While an annual mammogram is still the gold standard for detecting breast cancer, that may not be enough for women with a high risk of breast cancer. Rush Copley’s high-risk breast clinic provides a personalized approach to breast health that includes comprehensive breast cancer screening, cancer risk assessment and genetic risk evaluation as well as genetic counseling and testing — which can help detect breast cancer in patients earlier.
Cancer risk assessment is part of every annual mammogram at Rush Copley where an advanced risk assessment tool is used to determine the patient’s lifetime and mutation risks for breast and ovarian cancer. The technologist asks the patient a series of questions regarding personal and family history. The assessment tool then uses this information, along with breast density, to run risk models, resulting in risk calculations that give a complete picture of the patient’s cancer risk as well as personalized recommendations.
“Based on the results of the cancer risk assessment, we might recommend additional imaging, genetic testing or both,” says Jennifer Yanak, MSN, MBA, FNP-BC, the nurse practitioner who manages the high-risk breast clinic.

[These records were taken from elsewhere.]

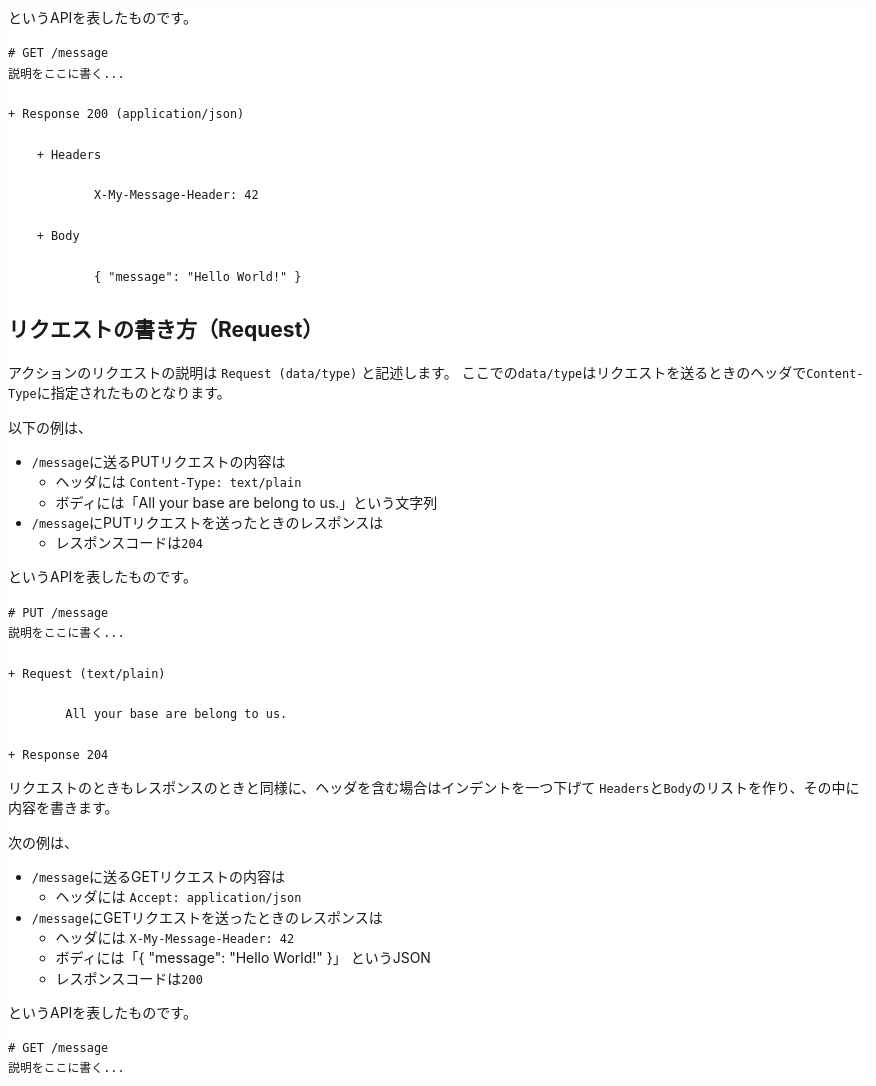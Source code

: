 というAPIを表したものです。

    # GET /message
    説明をここに書く...

    + Response 200 (application/json)

        + Headers

                X-My-Message-Header: 42

        + Body

                { "message": "Hello World!" }



リクエストの書き方（Request）
------------------------

アクションのリクエストの説明は `Request (data/type)` と記述します。
ここでの`data/type`はリクエストを送るときのヘッダで`Content-Type`に指定されたものとなります。

以下の例は、

- `/message`に送るPUTリクエストの内容は
    - ヘッダには `Content-Type: text/plain`
    - ボディには「All your base are belong to us.」という文字列
- `/message`にPUTリクエストを送ったときのレスポンスは
    - レスポンスコードは`204`

というAPIを表したものです。

    # PUT /message
    説明をここに書く...

    + Request (text/plain)

            All your base are belong to us.

    + Response 204


リクエストのときもレスポンスのときと同様に、ヘッダを含む場合はインデントを一つ下げて
`Headers`と`Body`のリストを作り、その中に内容を書きます。

次の例は、

- `/message`に送るGETリクエストの内容は
    - ヘッダには `Accept: application/json`
- `/message`にGETリクエストを送ったときのレスポンスは
    - ヘッダには `X-My-Message-Header: 42`
    - ボディには「{ "message": "Hello World!" }」 というJSON
    - レスポンスコードは`200`

というAPIを表したものです。

    # GET /message
    説明をここに書く...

Yanak works closely with patients who have been identified as having an elevated risk due to either density, family history or a variety of other factors. “We empower patients through education,” she says. “They have a role in choosing to do the additional testing.”
Rush Copley offers the latest, most advanced breast imaging technology. A 3D mammogram, known as tomosynthesis, is the norm for all Rush Copley patients. For those identified as having a higher risk of cancer, additional screening could help to detect breast cancer sooner. An automated breast ultrasound, or ABUS, may be recommended for patients with heterogeneous or extremely dense breast tissue; this can often be performed on the same day as the mammogram. For patients identified as having a high lifetime risk (>20%), a screening breast MRI exam can be performed in just under 12 minutes. This exam is typically scheduled at six-month intervals from the annual mammogram so that the high-risk patient is monitored twice a year.
If a patient is identified as having an increased mutation risk, she may be a candidate for genetic testing and can schedule a free consultation with Yanak. This 20-minute appointment includes genetic counseling, a review of risk reduction strategies and genetic testing — if warranted — via a saliva sample. The cost of genetic testing and analysis is usually covered by insurance. However, if a patient will incur a cost, they will be notified prior to the processing of the sample and given the option of canceling. Results of the testing are typically available in one to two weeks.
“The high-risk breast clinic provides the most personalized, advanced breast care for patients”, says Gloria Hall, director of the Midwest Center for Advanced Imaging. “Patients get so much more than a mammogram. We help them understand their complete risk level and how to mitigate that risk with clinically proven strategies.
“Technology is constantly changing,” she says. “As a system, Rush is at the forefront of the most advanced imaging and services to help patients decide what is the most cost-effective, least invasive, and best use of their time and dollars to give them the best outcome.”